Con quelle mise, è come se il cantante fosse andato a protestare in Parlamento. E per questo è da considerare il vincitore morale del Festival.
«Presentandosi lì Lauro è come se fosse sceso in piazza a protestare, solo che invece di farlo sotto casa sua è andato dritto in Parlamento. E il suo caso non è certo nemmeno il primo in questo senso: penso ad Anna Oxa vestita da uomo, o a Loredana Bertè con la pancia finta. Sono quegli episodi di rottura a essere passati alla storia, e per questo Lauro moralmente ha vinto».
Lo stilista si esprime anche sul concetto di valletta, e sul più ampio concetto delle donne e degli stereotipi su di loro.
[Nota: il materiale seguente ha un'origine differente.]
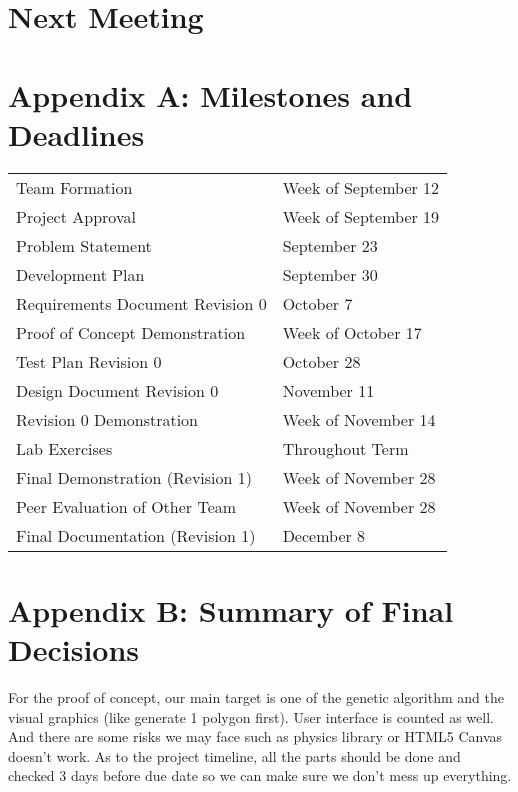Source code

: \documentclass[11pt]{meetingmins}
\begin{document}
\section{Next Meeting}
	\vspace{1em}

\newpage
\section{Appendix A: Milestones and Deadlines}
\begin{tabular}{ p{6.7cm} l}

  Team Formation & Week of September 12\\

  Project Approval & Week of September 19\\

  Problem Statement & September 23\\

  Development Plan & September 30\\

  Requirements Document Revision 0 & October 7\\

  Proof of Concept Demonstration & Week of October 17\\

  Test Plan Revision 0 & October 28\\

  Design Document Revision 0 & November 11\\

  Revision 0 Demonstration & Week of November 14\\

  Lab Exercises & Throughout Term\\

  Final Demonstration (Revision 1) & Week of November 28\\

  Peer Evaluation of Other Team & Week of November 28\\

  Final Documentation (Revision 1) & December 8\\

\end{tabular}

\newpage
\section{Appendix B: Summary of Final Decisions}
	For the proof of concept, our main target is one of the genetic algorithm and 
the visual graphics (like generate 1 polygon first). User interface is counted 
as well. And there are some risks we may face such as physics library or HTML5 
Canvas doesn't work. As to the project timeline, all the parts should be done 
and checked 3 days before due date so we can make sure we don't mess up 
everything.
\end{document}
«È la figura della valletta in sé che mi lascia perplesso: non perché non ci debbano essere, ognuno è libero di fare ciò che vuole, ci mancherebbe, ma mi piacerebbe che le donne fossero al centro del palco per ciò che sono, non per l’essere mogli o compagne di, o in nome dei like ricevuti su Instagram. Forse ci si dovrebbe fare un esame di coscienza sul perché ancora accada, e sul perché ci siano ancora certi stereotipi».
Il sogno di vestire i musicisti, racconta, viene da lontano.
«Io sono quello che sono per la musica: guardavo ai musicisti sul palco e nella vita di tutti i giorni, e sognavo di vestirli. I miei idoli non erano Armani e gli stilisti, perché per la mia generazione quello era un mondo chiuso, destinato solo a una certa classe sociale. Perciò volevo fare il costumista, solo più tardi ho capito che mi sarebbe piaciuto fare abiti per tutti, non solo chi suona. E poi la musica è emotiva, e io vivo i miei vestiti in maniera emotiva: è naturale che i due mondi per me siano così connessi».